Records drawn from a dataset:
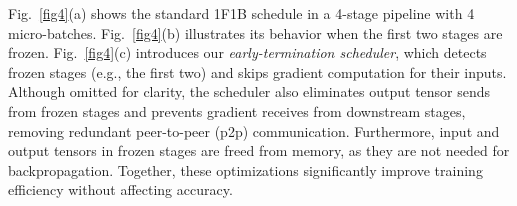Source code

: \documentclass[conference]{IEEEtran}
\begin{document}
Fig.~\ref{fig4}(a) shows the standard 1F1B schedule in a 4-stage pipeline with 4 micro-batches.
Fig.~\ref{fig4}(b) illustrates its behavior when the first two stages are frozen.
Fig.~\ref{fig4}(c) introduces our \textit{early-termination scheduler}, which detects frozen stages (e.g., the first two) and skips gradient computation for their inputs.
Although omitted for clarity, the scheduler also eliminates output tensor sends from frozen stages and prevents gradient receives from downstream stages, removing redundant peer-to-peer (p2p) communication.
Furthermore, input and output tensors in frozen stages are freed from memory, as they are not needed for backpropagation.
Together, these optimizations significantly improve training efficiency without affecting accuracy.
\end{document}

_THE PROBLEM_. Set down exactly the line with "Together, these optimizations" and each line after it up to the end of the records, adding nothing.

_ANSWER TO THE EXERCISE_.
Together, these optimizations significantly improve training efficiency without affecting accuracy.
\end{document}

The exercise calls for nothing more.